Dieses Zusammenleben gefällt auch Marianne: «Es ist fantastisch, diesen Wohnkomplex zu teilen. Ich erlebe eine enorme Dankbarkeit. Ich habe mit mehreren Personen gesprochen, und alle sind sich einig: Das Zusammenleben mit den Personen mit Unterstützungsbedarf hat einen äusserst beruhigenden Effekt.» Sie schaut Julien an, und die Verbundenheit zwischen den Nachbarn lässt sich unschwer erraten. «Du bist so natürlich und offen. Manchmal unglaublich freundlich und manchmal etwas zurückgezogen, aber es ist immer klar, was du möchtest. Für mich ist es eine wunderbare Erfahrung und eine tolle Bereicherung», erklärt Marianne.

Austausch, Inklusion und aktive Beteiligung

Von Anfang an wurden Workshops mit den künftigen Bewohnerinnen und Bewohnern durchgeführt, um die Bedürfnisse in einer solchen Wohnanlage besser zu verstehen. Marianne und Julien erinnern sich an eine der ersten Veranstaltungen: «Die Workshopleiter haben eine riesige Kiste Playmobil mitgebracht. Wir sollten uns alle eine der Figuren aussuchen. Dann haben wir darüber nachgedacht, wie wir die gemeinsamen Räume gestalten wollen. Jedes Mal, wenn jemand das Wort ergriff, war es die Figur, die an seiner Stelle gesprochen hat», erzählt Marianne.

In einem anderen Workshop ging es um die Farben der Wände. «Wir sind im Haus umhergegangen und sollten uns vorstellen, welche Farbe uns gefallen würde. Dann haben wir abgestimmt. Und, wie findest du das Ergebnis?» fragt sie Julien. «Es sieht nicht schlecht aus. Mir gefällt es. Es ist ganz warm. Und wir haben auch Blumenkästen aus Holz gebaut.» Im Innenhof stehen tatsächlich grosse Kästen, die lange vor dem Ende der Renovierungsarbeiten bepflanzt wurden.

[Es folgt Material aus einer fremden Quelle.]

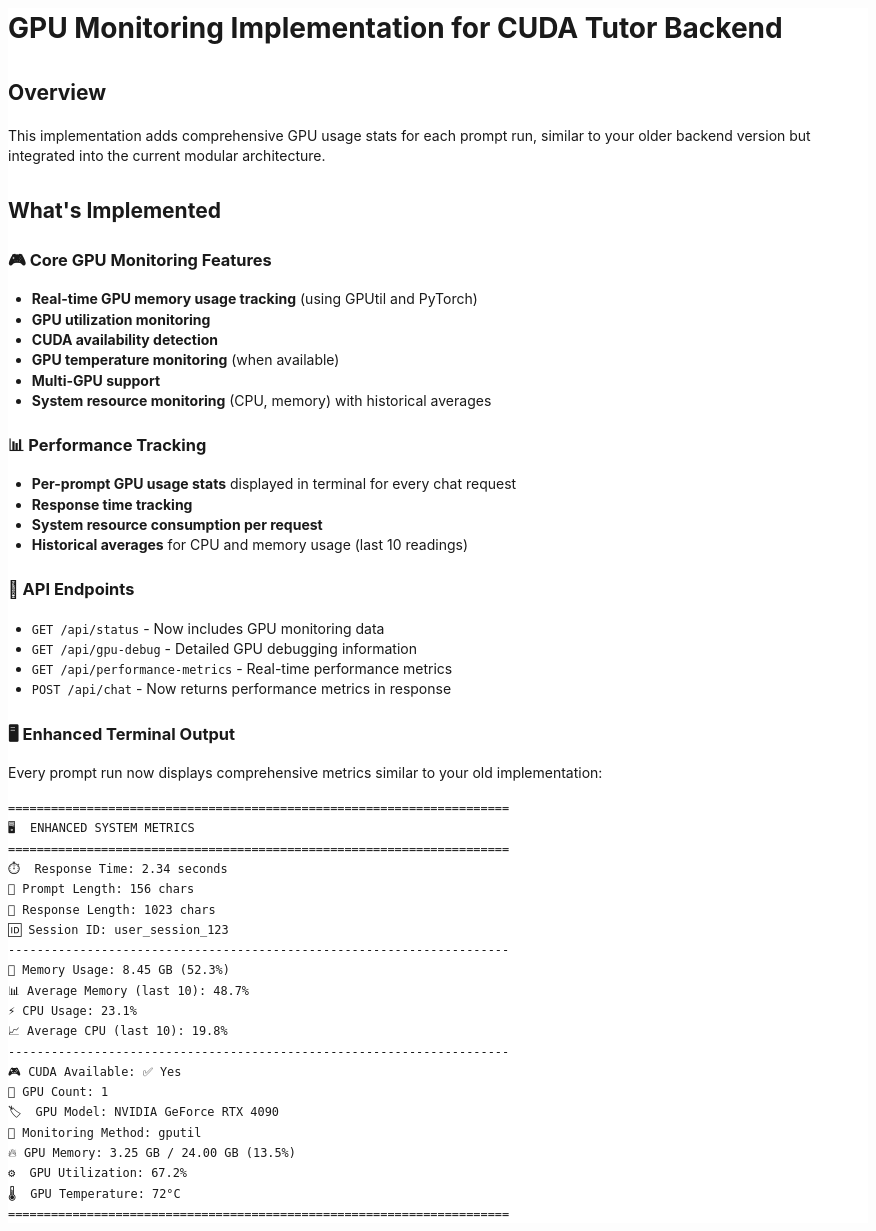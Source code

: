 # GPU Monitoring Implementation for CUDA Tutor Backend

## Overview

This implementation adds comprehensive GPU usage stats for each prompt run, similar to your older backend version but integrated into the current modular architecture.

## What's Implemented

### 🎮 Core GPU Monitoring Features
- **Real-time GPU memory usage tracking** (using GPUtil and PyTorch)
- **GPU utilization monitoring** 
- **CUDA availability detection**
- **GPU temperature monitoring** (when available)
- **Multi-GPU support**
- **System resource monitoring** (CPU, memory) with historical averages

### 📊 Performance Tracking
- **Per-prompt GPU usage stats** displayed in terminal for every chat request
- **Response time tracking**
- **System resource consumption per request**
- **Historical averages** for CPU and memory usage (last 10 readings)

### 🔧 API Endpoints
- `GET /api/status` - Now includes GPU monitoring data
- `GET /api/gpu-debug` - Detailed GPU debugging information
- `GET /api/performance-metrics` - Real-time performance metrics
- `POST /api/chat` - Now returns performance metrics in response

### 🖥️ Enhanced Terminal Output
Every prompt run now displays comprehensive metrics similar to your old implementation:
```
======================================================================
🖥️  ENHANCED SYSTEM METRICS
======================================================================
⏱️  Response Time: 2.34 seconds
📝 Prompt Length: 156 chars
💬 Response Length: 1023 chars
🆔 Session ID: user_session_123
----------------------------------------------------------------------
💾 Memory Usage: 8.45 GB (52.3%)
📊 Average Memory (last 10): 48.7%
⚡ CPU Usage: 23.1%
📈 Average CPU (last 10): 19.8%
----------------------------------------------------------------------
🎮 CUDA Available: ✅ Yes
🔢 GPU Count: 1
🏷️  GPU Model: NVIDIA GeForce RTX 4090
🔧 Monitoring Method: gputil
🔥 GPU Memory: 3.25 GB / 24.00 GB (13.5%)
⚙️  GPU Utilization: 67.2%
🌡️  GPU Temperature: 72°C
======================================================================
```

Wir sind immer am Wochenende hergekommen, um die Blumen zu giessen. So sind wir auch ein Teil der Bauarbeiten geworden»

«Wir sind immer am Wochenende hergekommen, um die Blumen zu giessen. So sind wir auch ein Teil der Bauarbeiten geworden», erinnert sich Marianne. Seit dem Entwurf der ersten Konzepte ist eine enge Zusammenarbeit zwischen den künftigen Bewohnerinnen und Bewohnern und den Architektinnen Laura Mechkat und Daniela Liengme entstanden, die auf gegenseitigem Zuhören beruht und die Bedürfnisse aller Beteiligten berücksichtigt. Ein Psychologe, selbst mit Beeinträchtigung, hat dazu beigetragen, die Inklusion von Menschen mit einer kognitiven Beeinträchtigung zu erleichtern. Ein Expertenteam für behindertengerechtes Wohnen wurde beratend hinzugezogen, um barrierefreie Zugänge, Farben, Material, Lichtverhältnisse und Schalldämmung dahingehend zu gestalten, dass die Atmosphäre für alle passend ist.

Alles muss für alle zugänglich sein

Kurz nach dem Einzug wurde eine Vereinigung der Bewohnenden gegründet mit einem Komitee, in dem die Personen der CODHA und der Stiftung Ensemble vertreten sind. Die goldene Regel auf dem Gelände lautet: Alles muss für alle zugänglich sein. So gibt es beispielsweise keine schriftlichen Protokolle der Generalversammlungen; alles wird aufgezeichnet, damit Menschen, die nicht lesen können, ebenfalls Zugang zu den Informationen erhalten. Um sich auf dem Gelände zurechtzufinden, ist auf den Schildern kein Text zu lesen, sondern es wird alles über Piktogramme und Farben gelöst.